Instrumental music career 
Early on Gunn found himself immersed in a passion for recording his own instrumental style of music. Gunn shunned popular terms such as New Age and the connotation associated with his own music, preferring the term Instrumental or World Music.  After unsuccessful attempts to obtain a recording deal from submissions, Gunn self-released his debut recording Afternoon in Sedona in 1992.  With national radio starting to escalate and CD sales starting to occur, Gunn received interest from nature retail chain Natural Wonders, which led him to a record deal with Sausalito, California-based instrumental music label Real Music.

Re-released under Real Music in 1993, Afternoon in Sedona became an instant best seller at national retail chains such as The Nature Company and Natural Wonders. It was his second album, The Sacred Fire, released in 1994, that first landed Gunn on the Billboard charts for New Age Album, where it ran for five weeks and peaked at number ten.

Taking part in Real Music's "National Park Series", Gunn's third album, The Music of the Grand Canyon, was released in 1995 and sold over 100,000 copies its first year. Once again Gunn found himself Top Ten on the Billboard charts and charted for fourteen weeks. Outside of Real Music and the "National Park Series", Gunn has gone on to release numerous albums influenced by the beauty of America's landscape and parks, such as Return to Grand Canyon (1999), Through the Great Smoky Mountains (2002), Journey to Yellowstone (2003), and Beyond Grand Canyon (2006).  Beyond Grand Canyon was also released as a DVD, in which Gunn paired his musical compositions with photography of the Grand Canyon taken by Michael Fatali, creating a unique audio-visual experience.

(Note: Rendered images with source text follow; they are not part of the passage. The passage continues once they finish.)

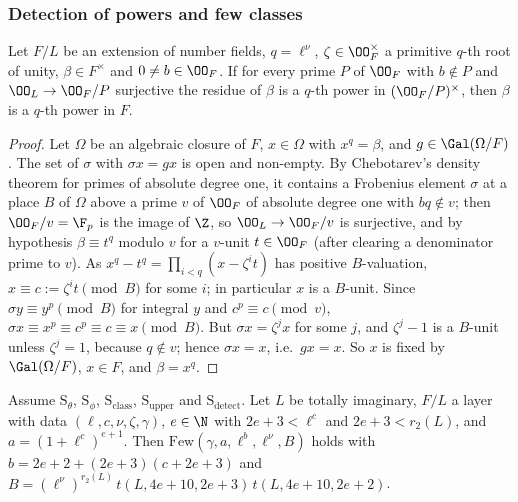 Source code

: \subsubsection{Detection of powers and few classes}

\begin{proposition}\label{pf:vwin:sdetect}
Let $F/L$ be an extension of number fields, $q=\ell^\nu$, $\zeta\in\OO_F^\times$ a primitive $q$-th root of unity, $\beta\in F^\times$ and
$0\ne b\in\OO_F$. If for every prime $P$ of $\OO_F$ with $b\notin P$ and $\OO_L\to\OO_F/P$ surjective the residue of $\beta$ is a $q$-th power
in $(\OO_F/P)^\times$, then $\beta$ is a $q$-th power in $F$.
\end{proposition}

\begin{proof}
Let $\Omega$ be an algebraic closure of $F$, $x\in\Omega$ with $x^q=\beta$, and $g\in\Gal(\Omega/F)$. The set of $\sigma$ with
$\sigma x=gx$ is open and non-empty. By Chebotarev's density theorem for primes of absolute degree one, it contains a Frobenius
element $\sigma$ at a place $B$ of $\Omega$ above a prime $v$ of $\OO_F$ of absolute degree one with $bq\notin v$; then $\OO_F/v=\F_p$
is the image of $\Z$, so $\OO_L\to\OO_F/v$ is surjective, and by hypothesis $\beta\equiv t^q$ modulo $v$ for a $v$-unit $t\in\OO_F$
(after clearing a denominator prime to $v$). As $x^q-t^q=\prod_{i<q}(x-\zeta^it)$ has positive $B$-valuation, $x\equiv c:=\zeta^it\pmod B$
for some $i$; in particular $x$ is a $B$-unit. Since $\sigma y\equiv y^p\pmod B$ for integral $y$ and $c^p\equiv c\pmod v$,
$\sigma x\equiv x^p\equiv c^p\equiv c\equiv x\pmod B$. But $\sigma x=\zeta^jx$ for some $j$, and $\zeta^j-1$ is a $B$-unit unless $\zeta^j=1$,
because $q\notin v$; hence $\sigma x=x$, i.e.\ $gx=x$. So $x$ is fixed by $\Gal(\Omega/F)$, $x\in F$, and $\beta=x^q$.
\end{proof}

\begin{proposition}\label{pf:vwin:sfew}
Assume $\mathrm S_\theta$, $\mathrm S_\phi$, $\mathrm S_{\mathrm{class}}$, $\mathrm S_{\mathrm{upper}}$ and $\mathrm S_{\mathrm{detect}}$. Let
$L$ be totally imaginary, $F/L$ a layer with data $(\ell,c,\nu,\zeta,\gamma)$, $e\in\N$ with $2e+3<\ell^c$ and $2e+3<r_2(L)$, and
$a=(1+\ell^c)^{e+1}$. Then $\mathrm{Few}(\gamma,a,\ell^{b},\ell^\nu,B)$ holds with $b=2e+2+(2e+3)(c+2e+3)$ and
$B=(\ell^\nu)^{r_2(L)}\,t(L,4e+10,2e+3)\,t(L,4e+10,2e+2)$.
\end{proposition}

On Crossroads, his fourth album released in 1996, Gunn began to incorporate a Latin influence into his sound, a theme which has subsequently embraced a number of his other albums, most notably Breathe (2004) and Encanto (2007), on which he collaborated with award-winning Latin guitarist Johannes Linstead.  It was also on his 14th album, Thirty-One Nights, that he heavily incorporated this Latin influence working with Flamenco guitarist, Chris Fossek. Inspired by his trip to Mexico's Yucatan Peninsula, the album also features Spanish spoken word.  Released on 11 September 2012, Thirty-One Nights charted No. 8 on the Billboard chart in its debut week. It was also chosen by John Diliberto and Echoes as one of the Top 25 Albums for October 2012.

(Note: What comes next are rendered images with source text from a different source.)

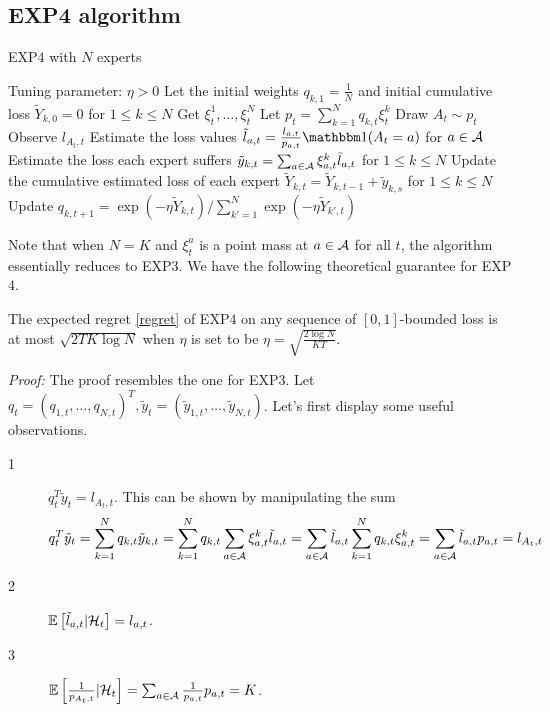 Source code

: \documentclass[11pt]{article}
\begin{document}
\subsection{EXP4 algorithm}
\begin{algorithm}
\caption{EXP$4$ with $N$ experts}\label{exp4}
\begin{algorithmic}[1]
\STATE Tuning parameter: $\eta>0$
\STATE Let the initial weights $q_{k,1}=\frac{1}{N}$ and initial cumulative loss $\tilde{Y}_{k,0}=0$ for $1\leq k\leq N$
\STATE Get $\xi_t^1,\ldots,\xi_t^N$
\STATE Let $p_t=\sum_{k=1}^Nq_{k,t}\xi_t^k$
\STATE Draw $A_t\sim p_t$
\STATE Observe $l_{A_t,t}$
\STATE Estimate the loss values $\tilde{l}_{a,t}=\frac{l_{a,t}}{p_{a,t}}\ind{(A_t=a)}$ for $a\in \mathcal{A}$
\STATE Estimate the loss each expert suffers $\tilde{y}_{k,t}=\sum_{a\in \mathcal{A}}\xi_{a,t}^k\tilde{l}_{a,t}$ for $1\leq k\leq N$
\STATE Update the cumulative estimated loss of each expert $\tilde{Y}_{k,t}=\tilde{Y}_{k,t-1}+\tilde{y}_{k,s}$ for $1\leq k\leq N$
\STATE Update $q_{k,t+1}= \exp(-\eta\tilde{Y}_{k,t})/\sum_{k'=1}^N\exp(-\eta\tilde{Y}_{k',t})$
\ENDFOR
\end{algorithmic}
\end{algorithm}
Note that when $N=K$ and $\xi_t^a$ is a point mass at $a\in\mathcal{A}$ for all $t$, the algorithm essentially reduces to EXP$3$. We have the following theoretical guarantee for EXP$4$.
\begin{theorem}
The expected regret \eqref{regret} of EXP$4$ on any sequence of $[0,1]$-bounded loss is at most $\sqrt{2TK\log N}$ when $\eta$ is set to be $\eta=\sqrt{\frac{2\log N}{KT}}$.
\end{theorem}
\textit{Proof: }The proof resembles the one for EXP$3$. Let $q_t=(q_{1,t},\ldots,q_{N,t})^T,\tilde{y}_t=(\tilde{y}_{1,t},\ldots,\tilde{y}_{N,t})$. Let's first display some useful observations.
\begin{description}
\item[1] $q_t^T\tilde{y}_t=l_{A_t,t}$. This can be shown by manipulating the sum
\begin{equation*}
q_t^T\tilde{y}_t=\sum_{k=1}^Nq_{k,t}\tilde{y}_{k,t}=\sum_{k=1}^Nq_{k,t}\sum_{a\in \mathcal{A}}\xi_{a,t}^k\tilde{l}_{a,t}=\sum_{a\in \mathcal{A}}\tilde{l}_{a,t}\sum_{k=1}^Nq_{k,t}\xi_{a,t}^k=\sum_{a\in \mathcal{A}}\tilde{l}_{a,t}p_{a,t}=l_{A_t,t}
\end{equation*}
\item[2] $\mathbb{E}\left[ \tilde{l}_{a,t}\vert \mathcal{H}_t \right]=l_{a,t}$.
\item[3] $\mathbb{E}\left[ \frac{1}{p_{A_t,t}}\vert \mathcal{H}_t \right]=\sum_{a\in \mathcal{A}}\frac{1}{p_{a,t}}p_{a,t}=K$.
\end{description}
\end{document}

Since 1991, Gunn has sold millions of copies of his instrumental music albums, an impressive feat considering that the marketing of his albums have mostly bypassed the traditional route of radio and mainstream outlets, finding large success through niche retail chains such as the Nature Company, Natural Wonders, and gift stores throughout the National Parks.

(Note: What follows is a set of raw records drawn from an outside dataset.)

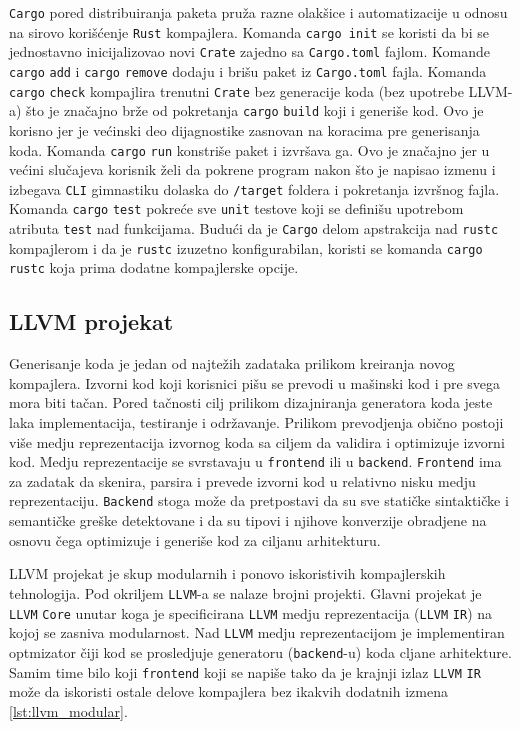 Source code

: \documentclass[11pt]{article}
\begin{document}
\verb|Cargo| pored distribuiranja paketa pruža razne olakšice i automatizacije u odnosu na sirovo korišćenje \verb|Rust| kompajlera. 
Komanda \verb|cargo init| se koristi da bi se jednostavno inicijalizovao novi \verb|Crate| zajedno sa \verb|Cargo.toml| fajlom. 
Komande \verb|cargo| \verb|add| i \verb|cargo| \verb|remove| dodaju i brišu paket iz \verb|Cargo.toml| fajla.
Komanda \verb|cargo| \verb|check| kompajlira trenutni \verb|Crate| bez generacije koda (bez upotrebe LLVM-a) što je značajno brže 
od pokretanja \verb|cargo| \verb|build| koji i generiše kod. Ovo je korisno jer je većinski deo dijagnostike zasnovan 
na koracima pre generisanja koda. Komanda \verb|cargo| \verb|run| konstriše paket i izvršava ga. Ovo je značajno jer u većini slučajeva korisnik želi da pokrene program nakon što je 
napisao izmenu i izbegava \verb|CLI| gimnastiku dolaska do \verb|/target| foldera i pokretanja izvršnog fajla. 
Komanda \verb|cargo| \verb|test| pokreće sve \verb|unit| testove koji se definišu upotrebom atributa \verb|test| nad funkcijama.
Budući da je \verb|Cargo| delom apstrakcija nad \verb|rustc| kompajlerom i da je \verb|rustc| izuzetno konfigurabilan, koristi se komanda \verb|cargo| \verb|rustc|
koja prima dodatne kompajlerske opcije.

\newpage

\subsection{LLVM projekat}

Generisanje koda je jedan od najtežih zadataka prilikom kreiranja novog kompajlera. Izvorni kod koji 
korisnici pišu se prevodi u mašinski kod i pre svega mora biti tačan. Pored tačnosti cilj prilikom 
dizajniranja generatora koda jeste laka implementacija, testiranje i održavanje.
Prilikom prevodjenja obično postoji 
više medju reprezentacija izvornog koda sa ciljem da validira i optimizuje izvorni kod. Medju reprezentacije 
se svrstavaju u \verb|frontend| ili u \verb|backend|. \verb|Frontend| ima za zadatak da skenira, parsira 
i prevede izvorni kod u relativno nisku medju reprezentaciju. \verb|Backend| stoga može da pretpostavi 
da su sve statičke sintaktičke i semantičke greške detektovane i da su tipovi i njihove konverzije
obradjene na osnovu čega optimizuje i generiše kod za ciljanu arhitekturu.

LLVM projekat je skup modularnih i ponovo iskoristivih kompajlerskih tehnologija. Pod okriljem \verb|LLVM|-a
se nalaze brojni projekti. Glavni projekat je \verb|LLVM| \verb|Core| unutar koga je specificirana \verb|LLVM|
medju reprezentacija (\verb|LLVM| \verb|IR|) na kojoj se zasniva modularnost. Nad \verb|LLVM| medju reprezentacijom
je implementiran optmizator čiji kod se prosledjuje generatoru (\verb|backend|-u) koda cljane arhitekture. Samim time 
bilo koji \verb|frontend| koji se napiše tako da je krajnji izlaz \verb|LLVM| \verb|IR| može da iskoristi 
ostale delove kompajlera bez ikakvih dodatnih izmena \ref{lst:llvm_modular}.
\end{document}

Gunn began combining his electronic sound with his instrumental roots in 2015 with the release of Under the Influence of Music. In his subsequent singles, Ibiza Sunset and Saint Lucia, one can hear his classic instrumental "Nicholas Gunn" sound moving into a more Ambient / Electronic space.

In 2018, Gunn continued this transition towards a more electronic sound and began introducing his own style of vocals and lyric writing. Older (feat. Alina Renae), released in 2018, showcases his first vocal-driven track under his Nicholas Gunn solo career. This was followed by the album, Riding the Thermals, which features four vocal tracks by the vocalist Alina Renae. Riding the Thermals went on to peak at #6 on the USA iTunes Electronic Albums and #22 on Brazil's iTunes Best Selling Albums, amongst others. On April 24, 2020, Gunn continued to shape his vocal ambient/electronic sound with the release of his 20th studio recording, Pacific Blue, which again features four vocal tracks by singer Alina Renae, and on February 12, 2021, he released Sound Condition, a compilation of 10 new songs, also featuring Renae's vocals.

In 2022, Gunn transcended genre by diversifying his release schedule with both ambient instrumentals on his own label, Blue Dot, all the while releasing vocal driven chill house works on Armada Music.

Electronic music career 
Gunn quickly immersed himself into electronic music by founding the musical act Limelght with then collaborator and partner, Tanner Wilfong. The duo released music under the moniker Limelght from 2017 through 2019 until the act was retired. In 2020 Gunn then began transitioning his ambient sound towards a more electronic House and Chill sound, featuring vocalists from around the globe. Gaining attention from electronic music label giant, Armada Music, Gunn expanded his reach and musical style by releasing music on this trend setting label. His track Higher with musical act York featuring world renowned vocalist Sam Martin as well as California featuring Chris Howard and Sensing You with AVIRA, all surpassed six million streams in 2022. Making a huge leap with his release schedule in 2022 Gunn released multiple new singles collaborating with artists such as Dave Neven, Derek Luttrell, RAEYA, Diana Miro, Protoculture, Jarod Glawe and Richard Durand with his collaboration, Love You More with Dave Neven, receiving #43 on the coveted A State of Trance top 50. Remixes from industry dance legends such as Richard Durand and Giuseppe Ottaviani have also gone on to become favorites on A State of Trance which is followed by over 40 million listeners per week.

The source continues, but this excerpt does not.